--- RECORDS PROVIDED Enclosed Below ---
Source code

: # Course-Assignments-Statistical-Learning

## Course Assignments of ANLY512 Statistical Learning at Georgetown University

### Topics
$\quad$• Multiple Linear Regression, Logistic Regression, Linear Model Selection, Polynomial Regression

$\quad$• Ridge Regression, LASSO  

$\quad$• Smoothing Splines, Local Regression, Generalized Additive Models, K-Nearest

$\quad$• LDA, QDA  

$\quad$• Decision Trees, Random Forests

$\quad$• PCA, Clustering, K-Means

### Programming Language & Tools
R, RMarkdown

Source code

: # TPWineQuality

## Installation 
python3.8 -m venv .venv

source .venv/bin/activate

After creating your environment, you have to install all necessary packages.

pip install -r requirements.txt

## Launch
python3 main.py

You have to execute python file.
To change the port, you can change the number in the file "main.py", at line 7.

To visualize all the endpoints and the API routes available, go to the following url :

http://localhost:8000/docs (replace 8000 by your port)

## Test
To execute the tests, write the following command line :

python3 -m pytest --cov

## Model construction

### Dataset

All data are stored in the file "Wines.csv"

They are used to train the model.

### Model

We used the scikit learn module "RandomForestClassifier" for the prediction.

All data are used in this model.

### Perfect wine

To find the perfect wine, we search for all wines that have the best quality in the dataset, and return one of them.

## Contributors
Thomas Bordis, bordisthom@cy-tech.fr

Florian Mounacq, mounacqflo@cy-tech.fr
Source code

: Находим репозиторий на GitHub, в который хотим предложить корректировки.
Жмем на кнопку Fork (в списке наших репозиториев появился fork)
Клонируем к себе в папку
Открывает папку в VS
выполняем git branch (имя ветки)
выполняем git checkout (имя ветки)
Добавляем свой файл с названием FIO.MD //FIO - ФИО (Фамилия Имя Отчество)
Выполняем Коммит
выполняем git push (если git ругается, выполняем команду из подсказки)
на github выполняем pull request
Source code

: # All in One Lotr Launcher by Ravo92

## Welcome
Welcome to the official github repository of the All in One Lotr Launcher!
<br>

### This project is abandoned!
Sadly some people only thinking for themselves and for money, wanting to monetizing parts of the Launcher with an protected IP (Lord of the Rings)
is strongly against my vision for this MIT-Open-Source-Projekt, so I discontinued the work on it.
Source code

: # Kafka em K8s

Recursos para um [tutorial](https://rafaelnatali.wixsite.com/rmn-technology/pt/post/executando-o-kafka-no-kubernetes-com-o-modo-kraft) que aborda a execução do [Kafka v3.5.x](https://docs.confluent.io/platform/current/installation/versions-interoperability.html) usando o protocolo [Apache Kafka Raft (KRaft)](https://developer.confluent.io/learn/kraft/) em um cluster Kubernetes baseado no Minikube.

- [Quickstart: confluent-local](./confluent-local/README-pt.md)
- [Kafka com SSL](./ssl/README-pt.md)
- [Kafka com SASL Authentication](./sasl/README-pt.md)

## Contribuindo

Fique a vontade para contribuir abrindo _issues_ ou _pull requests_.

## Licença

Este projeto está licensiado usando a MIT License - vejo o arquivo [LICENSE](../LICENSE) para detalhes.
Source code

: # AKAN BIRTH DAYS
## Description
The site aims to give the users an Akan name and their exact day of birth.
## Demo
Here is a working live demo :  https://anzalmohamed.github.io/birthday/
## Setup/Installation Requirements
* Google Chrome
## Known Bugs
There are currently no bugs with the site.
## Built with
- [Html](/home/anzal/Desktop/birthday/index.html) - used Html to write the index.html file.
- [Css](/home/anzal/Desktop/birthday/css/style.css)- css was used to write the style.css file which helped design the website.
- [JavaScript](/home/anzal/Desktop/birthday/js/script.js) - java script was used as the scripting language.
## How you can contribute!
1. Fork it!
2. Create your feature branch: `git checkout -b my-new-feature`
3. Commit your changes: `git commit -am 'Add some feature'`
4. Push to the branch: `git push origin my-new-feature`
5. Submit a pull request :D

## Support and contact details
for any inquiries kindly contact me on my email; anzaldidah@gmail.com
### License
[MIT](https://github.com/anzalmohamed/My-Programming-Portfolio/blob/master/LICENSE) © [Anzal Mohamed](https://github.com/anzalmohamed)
--- End of Enclosed RECORDS PROVIDED ---
→ **DIRECTIONS FOR THIS TASK**
Only the lines from the first line of the records through the one containing "source .venv/bin/activate" should be reproduced, exactly, with both of them included.

→ **ANSWER SPACE**
Source code

: # Course-Assignments-Statistical-Learning

## Course Assignments of ANLY512 Statistical Learning at Georgetown University

### Topics
$\quad$• Multiple Linear Regression, Logistic Regression, Linear Model Selection, Polynomial Regression

$\quad$• Ridge Regression, LASSO  

$\quad$• Smoothing Splines, Local Regression, Generalized Additive Models, K-Nearest

$\quad$• LDA, QDA  

$\quad$• Decision Trees, Random Forests

$\quad$• PCA, Clustering, K-Means

### Programming Language & Tools
R, RMarkdown

Source code

: # TPWineQuality

## Installation 
python3.8 -m venv .venv

source .venv/bin/activate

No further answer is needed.